— What is required —
Copy each line of the records that contains the word "hello".

(Stored data)
* * * * * * *
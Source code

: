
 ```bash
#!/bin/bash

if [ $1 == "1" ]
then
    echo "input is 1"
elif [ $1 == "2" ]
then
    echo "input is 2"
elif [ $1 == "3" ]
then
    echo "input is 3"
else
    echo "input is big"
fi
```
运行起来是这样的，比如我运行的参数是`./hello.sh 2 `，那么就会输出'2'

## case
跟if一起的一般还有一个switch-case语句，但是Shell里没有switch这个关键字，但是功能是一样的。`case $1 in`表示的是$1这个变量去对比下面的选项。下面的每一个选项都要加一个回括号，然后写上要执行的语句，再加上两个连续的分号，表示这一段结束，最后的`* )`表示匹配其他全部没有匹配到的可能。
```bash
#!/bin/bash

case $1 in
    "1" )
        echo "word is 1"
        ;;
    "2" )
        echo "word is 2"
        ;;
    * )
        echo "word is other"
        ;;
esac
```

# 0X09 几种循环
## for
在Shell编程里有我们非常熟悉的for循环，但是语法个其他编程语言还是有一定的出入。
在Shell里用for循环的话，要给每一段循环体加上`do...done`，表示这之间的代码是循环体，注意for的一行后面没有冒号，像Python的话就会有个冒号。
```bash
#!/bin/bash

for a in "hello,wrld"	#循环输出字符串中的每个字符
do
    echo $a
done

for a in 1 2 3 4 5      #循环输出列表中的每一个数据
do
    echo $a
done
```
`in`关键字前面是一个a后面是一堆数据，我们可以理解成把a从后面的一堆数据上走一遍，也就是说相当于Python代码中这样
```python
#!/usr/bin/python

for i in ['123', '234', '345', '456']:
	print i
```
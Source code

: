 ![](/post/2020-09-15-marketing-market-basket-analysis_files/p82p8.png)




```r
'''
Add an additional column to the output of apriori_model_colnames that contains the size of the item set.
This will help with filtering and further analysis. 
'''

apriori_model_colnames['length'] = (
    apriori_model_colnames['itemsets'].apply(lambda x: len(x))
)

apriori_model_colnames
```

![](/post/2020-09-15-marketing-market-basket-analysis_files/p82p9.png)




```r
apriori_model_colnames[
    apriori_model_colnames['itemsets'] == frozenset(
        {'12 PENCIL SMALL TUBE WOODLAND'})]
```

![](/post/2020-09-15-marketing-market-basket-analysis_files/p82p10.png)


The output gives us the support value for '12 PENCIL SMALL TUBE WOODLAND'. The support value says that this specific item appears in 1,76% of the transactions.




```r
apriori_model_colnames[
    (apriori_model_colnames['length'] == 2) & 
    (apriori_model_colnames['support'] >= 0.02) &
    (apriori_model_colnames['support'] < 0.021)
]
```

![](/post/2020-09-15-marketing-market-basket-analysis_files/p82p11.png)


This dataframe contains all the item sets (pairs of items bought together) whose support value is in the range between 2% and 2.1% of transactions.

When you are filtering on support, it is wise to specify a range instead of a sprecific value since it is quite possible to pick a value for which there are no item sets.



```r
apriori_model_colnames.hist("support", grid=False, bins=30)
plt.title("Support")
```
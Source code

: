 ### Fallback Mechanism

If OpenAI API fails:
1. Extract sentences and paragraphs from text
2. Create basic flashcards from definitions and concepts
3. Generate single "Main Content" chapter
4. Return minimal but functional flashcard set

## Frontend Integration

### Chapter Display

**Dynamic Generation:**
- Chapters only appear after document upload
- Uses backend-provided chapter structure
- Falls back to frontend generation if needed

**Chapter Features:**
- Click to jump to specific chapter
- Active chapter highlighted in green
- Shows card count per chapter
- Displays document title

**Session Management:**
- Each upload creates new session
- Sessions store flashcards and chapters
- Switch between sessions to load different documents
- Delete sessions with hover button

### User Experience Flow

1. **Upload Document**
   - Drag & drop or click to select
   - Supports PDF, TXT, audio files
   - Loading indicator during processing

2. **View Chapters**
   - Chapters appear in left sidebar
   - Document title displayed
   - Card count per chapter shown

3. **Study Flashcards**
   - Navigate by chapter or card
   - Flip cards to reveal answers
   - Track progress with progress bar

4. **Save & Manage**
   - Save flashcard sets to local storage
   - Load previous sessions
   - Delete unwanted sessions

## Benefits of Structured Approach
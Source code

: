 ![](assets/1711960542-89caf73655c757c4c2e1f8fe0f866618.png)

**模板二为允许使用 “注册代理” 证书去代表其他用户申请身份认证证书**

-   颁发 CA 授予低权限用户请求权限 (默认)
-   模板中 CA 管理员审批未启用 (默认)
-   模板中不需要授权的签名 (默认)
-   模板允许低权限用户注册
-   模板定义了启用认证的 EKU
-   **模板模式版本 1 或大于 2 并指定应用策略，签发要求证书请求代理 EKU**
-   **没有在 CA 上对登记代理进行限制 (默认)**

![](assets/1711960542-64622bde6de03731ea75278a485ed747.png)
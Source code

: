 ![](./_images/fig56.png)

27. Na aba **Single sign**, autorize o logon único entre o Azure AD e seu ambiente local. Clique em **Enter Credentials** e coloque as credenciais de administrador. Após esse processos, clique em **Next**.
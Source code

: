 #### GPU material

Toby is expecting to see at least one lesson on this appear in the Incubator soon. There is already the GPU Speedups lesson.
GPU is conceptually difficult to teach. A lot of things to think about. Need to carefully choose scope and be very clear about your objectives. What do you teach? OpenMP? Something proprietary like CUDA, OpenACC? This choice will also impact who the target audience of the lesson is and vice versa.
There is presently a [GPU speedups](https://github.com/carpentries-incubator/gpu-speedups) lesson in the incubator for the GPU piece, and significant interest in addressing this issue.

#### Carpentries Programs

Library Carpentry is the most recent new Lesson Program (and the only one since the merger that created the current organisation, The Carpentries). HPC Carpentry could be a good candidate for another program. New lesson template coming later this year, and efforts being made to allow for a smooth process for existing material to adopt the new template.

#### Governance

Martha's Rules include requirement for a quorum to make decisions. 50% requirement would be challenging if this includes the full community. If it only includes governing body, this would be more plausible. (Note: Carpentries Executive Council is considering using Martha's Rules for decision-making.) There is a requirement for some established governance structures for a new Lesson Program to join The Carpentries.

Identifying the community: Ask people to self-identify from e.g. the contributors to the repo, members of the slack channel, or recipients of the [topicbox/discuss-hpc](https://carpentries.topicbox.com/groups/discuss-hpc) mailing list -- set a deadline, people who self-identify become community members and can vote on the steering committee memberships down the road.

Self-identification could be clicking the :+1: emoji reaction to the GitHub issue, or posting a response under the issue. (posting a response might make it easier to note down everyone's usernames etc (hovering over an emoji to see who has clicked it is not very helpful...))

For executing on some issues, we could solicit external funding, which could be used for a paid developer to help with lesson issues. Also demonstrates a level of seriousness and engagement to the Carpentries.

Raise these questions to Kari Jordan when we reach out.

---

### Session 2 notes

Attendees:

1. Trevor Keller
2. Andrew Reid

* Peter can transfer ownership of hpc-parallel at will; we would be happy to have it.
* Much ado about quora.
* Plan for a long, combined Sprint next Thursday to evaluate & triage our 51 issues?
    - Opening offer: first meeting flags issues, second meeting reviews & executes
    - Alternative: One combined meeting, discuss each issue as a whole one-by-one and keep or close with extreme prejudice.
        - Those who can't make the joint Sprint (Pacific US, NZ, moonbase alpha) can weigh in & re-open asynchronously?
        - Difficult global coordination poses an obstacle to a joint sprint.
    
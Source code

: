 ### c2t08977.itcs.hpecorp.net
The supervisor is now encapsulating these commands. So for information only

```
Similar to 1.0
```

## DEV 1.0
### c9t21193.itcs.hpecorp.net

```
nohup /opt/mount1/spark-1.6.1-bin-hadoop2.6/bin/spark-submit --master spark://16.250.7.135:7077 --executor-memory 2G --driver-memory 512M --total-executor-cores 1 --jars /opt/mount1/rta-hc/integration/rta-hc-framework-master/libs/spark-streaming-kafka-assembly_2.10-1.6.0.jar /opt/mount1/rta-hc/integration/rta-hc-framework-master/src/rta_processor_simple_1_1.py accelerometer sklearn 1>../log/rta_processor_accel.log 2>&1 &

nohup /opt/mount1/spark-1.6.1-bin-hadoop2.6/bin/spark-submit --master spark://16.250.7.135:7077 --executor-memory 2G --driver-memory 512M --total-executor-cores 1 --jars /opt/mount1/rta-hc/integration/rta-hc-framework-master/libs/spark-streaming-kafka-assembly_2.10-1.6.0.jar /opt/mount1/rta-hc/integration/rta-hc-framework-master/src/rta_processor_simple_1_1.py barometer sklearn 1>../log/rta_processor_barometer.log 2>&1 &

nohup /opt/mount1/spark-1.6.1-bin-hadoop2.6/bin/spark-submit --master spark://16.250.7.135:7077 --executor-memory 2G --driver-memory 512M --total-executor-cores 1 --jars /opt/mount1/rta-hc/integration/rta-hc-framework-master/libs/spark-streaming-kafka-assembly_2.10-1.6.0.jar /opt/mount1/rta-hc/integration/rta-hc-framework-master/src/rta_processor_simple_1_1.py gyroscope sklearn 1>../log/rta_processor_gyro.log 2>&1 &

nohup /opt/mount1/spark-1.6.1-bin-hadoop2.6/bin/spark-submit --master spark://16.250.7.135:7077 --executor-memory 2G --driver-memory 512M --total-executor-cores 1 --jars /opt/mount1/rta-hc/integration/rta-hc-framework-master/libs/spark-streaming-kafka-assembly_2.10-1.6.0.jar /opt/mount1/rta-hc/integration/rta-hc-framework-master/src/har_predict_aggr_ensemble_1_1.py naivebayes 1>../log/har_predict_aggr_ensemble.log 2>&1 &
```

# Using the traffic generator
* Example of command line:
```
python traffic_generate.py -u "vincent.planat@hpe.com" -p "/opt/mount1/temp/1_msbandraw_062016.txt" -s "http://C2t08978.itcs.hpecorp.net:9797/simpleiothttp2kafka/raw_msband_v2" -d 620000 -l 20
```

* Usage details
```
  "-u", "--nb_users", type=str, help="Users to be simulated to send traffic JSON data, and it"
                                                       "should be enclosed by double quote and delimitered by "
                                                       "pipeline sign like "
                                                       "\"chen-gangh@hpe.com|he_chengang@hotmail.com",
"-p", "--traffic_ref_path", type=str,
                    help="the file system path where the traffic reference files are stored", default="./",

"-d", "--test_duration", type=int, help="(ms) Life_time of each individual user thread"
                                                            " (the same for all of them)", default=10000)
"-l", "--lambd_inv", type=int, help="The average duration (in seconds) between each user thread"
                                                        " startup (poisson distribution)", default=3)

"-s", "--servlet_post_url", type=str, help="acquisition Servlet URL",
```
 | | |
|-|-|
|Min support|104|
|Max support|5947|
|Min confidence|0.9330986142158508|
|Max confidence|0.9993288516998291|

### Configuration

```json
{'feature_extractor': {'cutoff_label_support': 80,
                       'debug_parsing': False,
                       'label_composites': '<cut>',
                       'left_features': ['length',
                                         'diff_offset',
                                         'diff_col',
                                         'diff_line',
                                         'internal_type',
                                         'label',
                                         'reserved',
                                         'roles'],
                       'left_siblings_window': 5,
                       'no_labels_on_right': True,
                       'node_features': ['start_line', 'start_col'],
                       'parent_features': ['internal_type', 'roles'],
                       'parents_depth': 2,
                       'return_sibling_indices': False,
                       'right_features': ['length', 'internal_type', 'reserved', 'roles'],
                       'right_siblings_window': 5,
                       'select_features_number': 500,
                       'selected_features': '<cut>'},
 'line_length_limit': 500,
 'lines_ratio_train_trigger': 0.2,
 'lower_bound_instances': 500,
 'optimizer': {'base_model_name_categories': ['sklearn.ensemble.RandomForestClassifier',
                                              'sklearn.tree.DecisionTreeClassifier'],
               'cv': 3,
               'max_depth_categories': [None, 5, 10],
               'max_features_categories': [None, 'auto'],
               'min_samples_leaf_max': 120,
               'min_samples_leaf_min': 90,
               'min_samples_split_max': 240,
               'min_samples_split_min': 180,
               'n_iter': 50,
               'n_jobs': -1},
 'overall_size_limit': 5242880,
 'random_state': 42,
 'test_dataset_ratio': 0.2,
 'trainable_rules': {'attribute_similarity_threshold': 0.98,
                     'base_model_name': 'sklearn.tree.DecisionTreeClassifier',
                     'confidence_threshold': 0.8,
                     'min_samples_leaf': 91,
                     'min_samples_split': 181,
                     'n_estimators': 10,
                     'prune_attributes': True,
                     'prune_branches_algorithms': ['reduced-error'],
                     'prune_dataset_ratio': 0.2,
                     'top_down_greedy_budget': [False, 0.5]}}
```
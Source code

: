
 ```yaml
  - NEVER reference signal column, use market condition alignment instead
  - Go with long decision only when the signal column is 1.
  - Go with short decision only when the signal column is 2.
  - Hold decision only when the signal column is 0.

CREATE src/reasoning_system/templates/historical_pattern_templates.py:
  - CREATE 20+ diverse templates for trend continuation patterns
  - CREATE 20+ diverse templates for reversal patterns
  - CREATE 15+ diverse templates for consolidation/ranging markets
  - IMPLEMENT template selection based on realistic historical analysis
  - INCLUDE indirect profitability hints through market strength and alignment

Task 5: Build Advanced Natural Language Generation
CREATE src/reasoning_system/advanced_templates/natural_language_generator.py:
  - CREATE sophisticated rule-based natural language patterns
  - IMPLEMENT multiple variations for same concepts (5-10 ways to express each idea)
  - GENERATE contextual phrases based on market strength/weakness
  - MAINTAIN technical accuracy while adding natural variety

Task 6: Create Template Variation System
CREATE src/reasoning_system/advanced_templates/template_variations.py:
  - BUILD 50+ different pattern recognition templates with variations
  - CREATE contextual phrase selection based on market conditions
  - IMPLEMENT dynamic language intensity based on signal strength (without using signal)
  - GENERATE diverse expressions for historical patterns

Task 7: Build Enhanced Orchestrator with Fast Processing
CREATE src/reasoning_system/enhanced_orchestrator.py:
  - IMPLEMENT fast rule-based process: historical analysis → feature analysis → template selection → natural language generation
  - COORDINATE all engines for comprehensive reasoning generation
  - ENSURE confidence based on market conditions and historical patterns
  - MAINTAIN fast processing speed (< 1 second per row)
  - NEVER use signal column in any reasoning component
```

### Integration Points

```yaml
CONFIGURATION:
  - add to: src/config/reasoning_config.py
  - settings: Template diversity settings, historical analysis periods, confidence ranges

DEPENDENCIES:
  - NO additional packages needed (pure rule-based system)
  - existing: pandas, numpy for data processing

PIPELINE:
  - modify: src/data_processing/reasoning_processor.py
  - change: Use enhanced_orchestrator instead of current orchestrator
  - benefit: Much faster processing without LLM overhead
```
* * * * * * *
— Your response —
运行起来是这样的，比如我运行的参数是`./hello.sh 2 `，那么就会输出'2'
for a in "hello,wrld"	#循环输出字符串中的每个字符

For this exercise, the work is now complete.